Further in this research, the following use case is used as a practical example. It shows how the most common technologies in DevOps research, GitLab and Java, are applied in model transformations for pipelines. To transform this example model into an output, the required software architecture model in UML Class diagram notation is shown on the left side of Figure 2. The application’s name is “hello-java-ci,” which also serves as the name for both the Git repository and the pipeline itself. In this current example, the Java application or library has the following parameters: unit-tests (binary value), lint_check (binary value), type (string value), and build_system (string value). If the development team adheres to standardized project structure and naming conventions, these four parameters suffice to generate a Continuous Integration pipeline model using transformation rules. The same conceptual model can be expressed as the GitLab pipeline code illustrated in Figure 3. It consists of two key sections - stages, where the pipeline is documented in sequential order; and jobs, which are mapped to the stages. This code must be saved as a text file named “.gitlab-ci.yml” at the root of the Git repository next to the codebase of the application for the GitLab CI/CD tool to automatically pick it up. As part of this proof-of-concept, the DevOps pipeline meta-model described in Section 5 is used as the structural target for the transformation, ensuring that the generated model conforms to clearly defined pipeline elements.

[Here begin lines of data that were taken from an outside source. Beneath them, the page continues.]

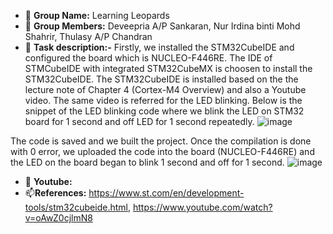 - 👋 **Group Name:** Learning Leopards 
- 👀 **Group Members:** Deveepria A/P Sankaran, Nur Irdina binti Mohd Shahrir, Thulasy A/P Chandran
- 🌱 **Task description:-** Firstly, we installed the STM32CubeIDE and configured the board which is NUCLEO-F446RE. The IDE of STMCubeIDE with integrated STM32CubeMX is choosen to install the STM32CubeIDE. The STM32CubeIDE is installed based on the the lecture note of Chapter 4 (Cortex-M4 Overview) and also a Youtube video. The same video is referred for the LED blinking. Below is the snippet of the LED blinking code where we blink the LED on STM32 board for 1 second and off LED for 1 second repeatedly.
![image](https://user-images.githubusercontent.com/92903308/203849748-11606ea6-f28d-4cfb-9570-1ce778689405.png) 

The code is saved and we built the project. Once the compilation is done with 0 error, we uploaded the code into the board (NUCLEO-F446RE) and the LED on the board began to blink 1 second and off for 1 second.
![image](https://user-images.githubusercontent.com/92903308/203847882-590b8e42-fc1a-4f6e-81b2-97e29b498215.png)
- 💞️ **Youtube:** 
- 📫**References:** https://www.st.com/en/development-tools/stm32cubeide.html, https://www.youtube.com/watch?v=oAwZ0cjlmN8 
 
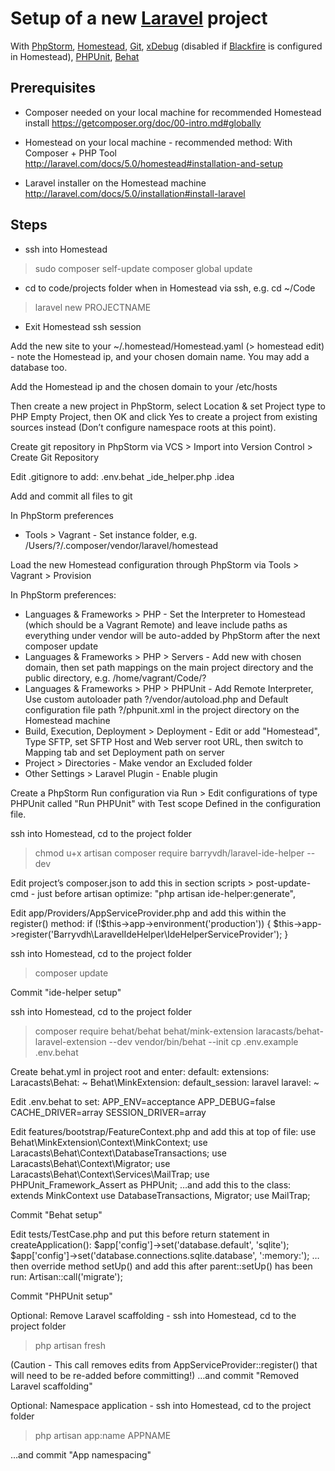 # Setup of a new [Laravel](http://laravel.com) project
With [PhpStorm](https://www.jetbrains.com/phpstorm/), [Homestead](https://github.com/laravel/homestead), [Git](http://git-scm.com), [xDebug](http://xdebug.org) (disabled if [Blackfire](https://blackfire.io) is configured in Homestead), [PHPUnit](https://phpunit.de), [Behat](http://behat.org/)

## Prerequisites
- Composer needed on your local machine for recommended Homestead install
https://getcomposer.org/doc/00-intro.md#globally

- Homestead on your local machine - recommended method: With Composer + PHP Tool
http://laravel.com/docs/5.0/homestead#installation-and-setup

- Laravel installer on the Homestead machine
http://laravel.com/docs/5.0/installation#install-laravel

## Steps
- ssh into Homestead
> sudo composer self-update
> composer global update

- cd to code/projects folder when in Homestead via ssh, e.g. cd ~/Code
> laravel new PROJECTNAME

- Exit Homestead ssh session

Add the new site to your ~/.homestead/Homestead.yaml (> homestead edit) - note the Homestead ip, and your chosen domain name. You may add a database too.

Add the Homestead ip and the chosen domain to your /etc/hosts

Then create a new project in PhpStorm, select Location & set Project type to PHP Empty Project, then OK and click Yes to create a project from existing sources instead (Don’t configure namespace roots at this point).

Create git repository in PhpStorm via VCS > Import into Version Control > Create Git Repository

Edit .gitignore to add:
.env.behat
_ide_helper.php
.idea

Add and commit all files to git

In PhpStorm preferences
- Tools > Vagrant - Set instance folder, e.g. /Users/?/.composer/vendor/laravel/homestead

Load the new Homestead configuration through PhpStorm via Tools > Vagrant > Provision

In PhpStorm preferences:
- Languages & Frameworks > PHP - Set the Interpreter to Homestead (which should be a Vagrant Remote) and leave include paths as everything under vendor will be auto-added by PhpStorm after the next composer update
- Languages & Frameworks > PHP > Servers - Add new with chosen domain, then set path mappings on the main project directory and the public directory, e.g. /home/vagrant/Code/?
- Languages & Frameworks > PHP > PHPUnit - Add Remote Interpreter, Use custom autoloader path ?/vendor/autoload.php and Default configuration file path ?/phpunit.xml in the project directory on the Homestead machine
- Build, Execution, Deployment > Deployment - Edit or add "Homestead", Type SFTP, set SFTP Host and Web server root URL, then switch to Mapping tab and set Deployment path on server
- Project > Directories - Make vendor an Excluded folder
- Other Settings > Laravel Plugin - Enable plugin

Create a PhpStorm Run configuration via Run > Edit configurations of type PHPUnit called "Run PHPUnit" with Test scope Defined in the configuration file.

ssh into Homestead, cd to the project folder
> chmod u+x artisan
> composer require barryvdh/laravel-ide-helper --dev

Edit project’s composer.json to add this in section scripts > post-update-cmd - just before artisan optimize:
"php artisan ide-helper:generate",

Edit app/Providers/AppServiceProvider.php and add this within the register() method:
if (!$this->app->environment('production')) {
  $this->app->register('Barryvdh\LaravelIdeHelper\IdeHelperServiceProvider');
}

ssh into Homestead, cd to the project folder
> composer update

Commit "ide-helper setup"

ssh into Homestead, cd to the project folder
> composer require behat/behat behat/mink-extension laracasts/behat-laravel-extension --dev
> vendor/bin/behat --init
> cp .env.example .env.behat

Create behat.yml in project root and enter:
default:
  extensions:
    Laracasts\Behat: ~
    Behat\MinkExtension:
      default_session: laravel
      laravel: ~

Edit .env.behat to set:
APP_ENV=acceptance
APP_DEBUG=false
CACHE_DRIVER=array
SESSION_DRIVER=array

Edit features/bootstrap/FeatureContext.php and add this at top of file:
use Behat\MinkExtension\Context\MinkContext;
use Laracasts\Behat\Context\DatabaseTransactions;
use Laracasts\Behat\Context\Migrator;
use Laracasts\Behat\Context\Services\MailTrap;
use PHPUnit_Framework_Assert as PHPUnit;
…and add this to the class:
extends MinkContext
use DatabaseTransactions, Migrator;
use MailTrap;

Commit "Behat setup"

Edit tests/TestCase.php and put this before return statement in createApplication():
$app['config']->set('database.default', 'sqlite');
$app['config']->set('database.connections.sqlite.database', ':memory:');
…then override method setUp() and add this after parent::setUp() has been run:
Artisan::call('migrate');

Commit "PHPUnit setup"

Optional: Remove Laravel scaffolding - ssh into Homestead, cd to the project folder
> php artisan fresh

(Caution - This call removes edits from AppServiceProvider::register() that will need to be re-added before committing!)
…and commit "Removed Laravel scaffolding"

Optional: Namespace application - ssh into Homestead, cd to the project folder
> php artisan app:name APPNAME

…and commit "App namespacing"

This research demonstrates the conceptual feasibility of transforming system architecture models into a DevOps pipeline model. The study demonstrated that even with minimal parameters from a software architecture model, such as unit-test configuration, lint check settings, project type, and build system selection, it is possible to generate a functional Continuous Integration pipeline model. The in-depth full-text analysis of the relevant studies demonstrates promising results of pipeline generation from model transformation, which proves the hypothesis as conceptually possible. There are several existing studies (Düllmann et al., 2021) accomplishing similar results with similar technologies. Under the hood, usually, the visual source model is first expressed as XML code, and then, using patterns and placeholders, the target code model gets generated. For modeling and transformation tooling, the Eclipse family is a popular choice.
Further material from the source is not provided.